Subaru’s latest Forester is the first vehicle to pass every element of the tough new ‘small overlap front crash tests’ in North America.
Conducted under the auspices of the Insurance Institute for Highway Safety (IIHS), the small overlap front crash test, as the name suggests, puts even more pressure on front-end safety than the conventional full-front barrier test. An IIHS study in North America in 2009 showed these sorts of crashes represent around 25 per-cent of frontal crashes which resulted serious or fatal injuries to front seat occupants.
After its test, the latest Subaru Forester was the only one of 13 small SUVs tested to earn IIHS’ ‘Good’ rating and score the desired ‘Top Safety Pick+’ standard.
There are only 20 vehicles listed in the ‘Top Safety Pick+’ category and this standard studies performance in the small overlap front tests, the moderate overlap front as well as side, rollover and rear tests. To be selected a vehicle must earn good ratings in four of the five tests and be ranked no less than ‘acceptable’ in the fifth.
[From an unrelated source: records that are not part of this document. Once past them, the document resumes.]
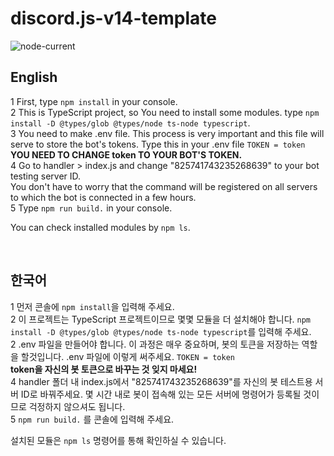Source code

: 
# discord.js-v14-template
![node-current](https://img.shields.io/node/v/discord.js/dev?style=flat-square)

## English

1 First, type `npm install` in your console.<br/>
2 This is TypeScript project, so You need to install some modules. type `npm install -D @types/glob @types/node ts-node typescript`.<br/>
3 You need to make .env file. This process is very important and this file will serve to store the bot's tokens. Type this in your .env file `TOKEN = token` <br/>
**YOU NEED TO CHANGE token TO YOUR BOT'S TOKEN.**</br>
4 Go to handler > index.js and change "825741743235268639" to your bot testing server ID.</br>
You don't have to worry that the command will be registered on all servers to which the bot is connected in a few hours.</br>
5 Type `npm run build.` in your console.

You can check installed modules by `npm ls`.

<br/>

## 한국어

1 먼저 콘솔에 `npm install`을 입력해 주세요.<br/>
2 이 프로젝트는 TypeScript 프로젝트이므로 몇몇 모듈을 더 설치해야 합니다. `npm install -D @types/glob @types/node ts-node typescript`를 입력해 주세요. <br/>
2 .env 파일을 만들어야 합니다. 이 과정은 매우 중요하며, 봇의 토큰을 저장하는 역할을 할것입니다. .env 파일에 이렇게 써주세요. `TOKEN = token` <br/>
**token을 자신의 봇 토큰으로 바꾸는 것 잊지 마세요!**<br/>
4 handler 폴더 내 index.js에서 "825741743235268639"를 자신의 봇 테스트용 서버 ID로 바꿔주세요.
몇 시간 내로 봇이 접속해 있는 모든 서버에 명령어가 등록될 것이므로 걱정하지 않으셔도 됩니다.</br>
5 `npm run build.` 를 콘솔에 입력해 주세요. </br>

설치된 모듈은 `npm ls` 명령어를 통해 확인하실 수 있습니다.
Subaru is the only brand with all models sold in North America ranking as IIHS Top safety Picks for four consecutive years (2010 to current) and the latest Forester is the third Subaru to be awarded the ‘top Safety Pick+’ standard (Liberty and Outback are the others).
“With the redesigned Forester, Subaru’s engineers set out to do well in our new test and they succeeded,” explained IIHS’ Joe Nolan. “This is exactly how we hoped manufacturers would respond to improve protection for people in these kinds of serious frontal crashes.”